The extent of this vulnerability can be assessed by looking at the euro's performance against Ireland's main trading partners, although some foreign exchange rates matter more than others - a euro rise against sterling will have a bigger impact on Irish industry than a similar move against the dollar or the yen.
Fortunately, the Central Bank captures such a trade-weighted exchange rate for the post-EMU world, publishing it as the Trade Weighted Competitiveness Indicator (TWCI).
This comprises 10 countries, six of which are in the euro area, accounting for over 40 per cent of the index, and, as such, with fixed exchange rates against Ireland.

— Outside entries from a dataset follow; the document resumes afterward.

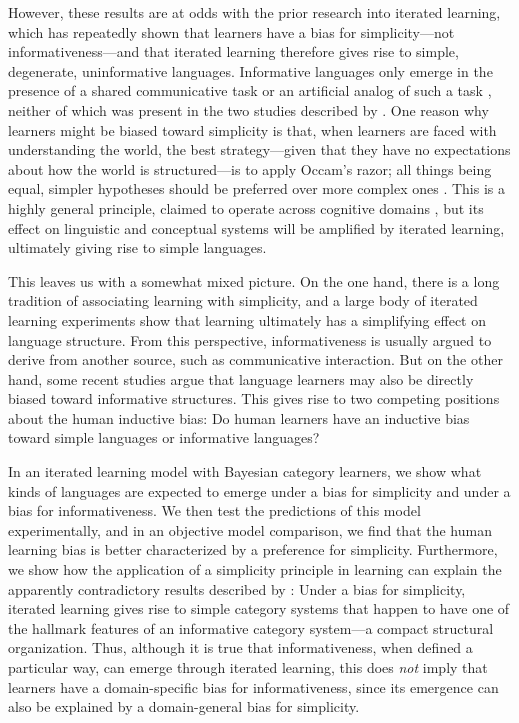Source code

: \documentclass[doc,biblatex]{apa7}
\begin{document}
However, these results are at odds with the prior research into iterated learning, which has repeatedly shown that learners have a bias for simplicity---not informativeness---and that iterated learning therefore gives rise to simple, degenerate, uninformative languages. Informative languages only emerge in the presence of a shared communicative task \parencite[e.g.,][]{Kirby:2015,Carr:2017,Saldana:2019,Motamedi:2019,Winters:2018,Raviv:2018} or an artificial analog of such a task \parencite{Kirby:2008,Beckner:2017}, neither of which was present in the two studies described by \textcite{Carstensen:2015}. One reason why learners might be biased toward simplicity is that, when learners are faced with understanding the world, the best strategy---given that they have no expectations about how the world is structured---is to apply Occam's razor; all things being equal, simpler hypotheses should be preferred over more complex ones \parencite{Solomonoff:1964a,Li:2008,Rissanen:1978}. This is a highly general principle, claimed to operate across cognitive domains \parencite{Chater:2003,Chater:2015,Culbertson:2016,Feldman:2016,Kemp:2012}, but its effect on linguistic and conceptual systems will be amplified by iterated learning, ultimately giving rise to simple languages.

This leaves us with a somewhat mixed picture. On the one hand, there is a long tradition of associating learning with simplicity, and a large body of iterated learning experiments show that learning ultimately has a simplifying effect on language structure. From this perspective, informativeness is usually argued to derive from another source, such as communicative interaction. But on the other hand, some recent studies argue that language learners may also be directly biased toward informative structures. This gives rise to two competing positions about the human inductive bias: Do human learners have an inductive bias toward simple languages or informative languages?

In an iterated learning model with Bayesian category learners, we show what kinds of languages are expected to emerge under a bias for simplicity and under a bias for informativeness. We then test the predictions of this model experimentally, and in an objective model comparison, we find that the human learning bias is better characterized by a preference for simplicity. Furthermore, we show how the application of a simplicity principle in learning can explain the apparently contradictory results described by \textcite{Carstensen:2015}: Under a bias for simplicity, iterated learning gives rise to simple category systems that happen to have one of the hallmark features of an informative category system---a compact structural organization. Thus, although it is true that informativeness, when defined a particular way, can emerge through iterated learning, this does \textit{not} imply that learners have a domain-specific bias for informativeness, since its emergence can also be explained by a domain-general bias for simplicity.
\end{document}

So the euro's foreign exchange rate has an impact on only around 60 per cent of the index, with the UK (27.7 per cent) and the US (18.3 per cent) accounting for most of the weights.
Singapore is also included, presumably to capture the influence of a competitor in the technology sector.
According to the Central Bank, Ireland's TWCI rose by 4.5 per cent through 2002, following a smaller 1.4 per cent rise in 2001, but this has not offset earlier falls over the first two years of the single currency - the TWCI fell by some 8 per cent in 1999 and by over 3 per cent in 2000.
In other words, Ireland's effective exchange rate is still over 5 per cent below the level in January 1999, despite last year's euro appreciation.
Yet, Irish inflation has generally been higher than that of its competitors over this period.
Consequently, a better measure of competitiveness would be to adjust for this by capturing a real TWCI, which takes account of relative price movements between Ireland and the 10 countries included in the index.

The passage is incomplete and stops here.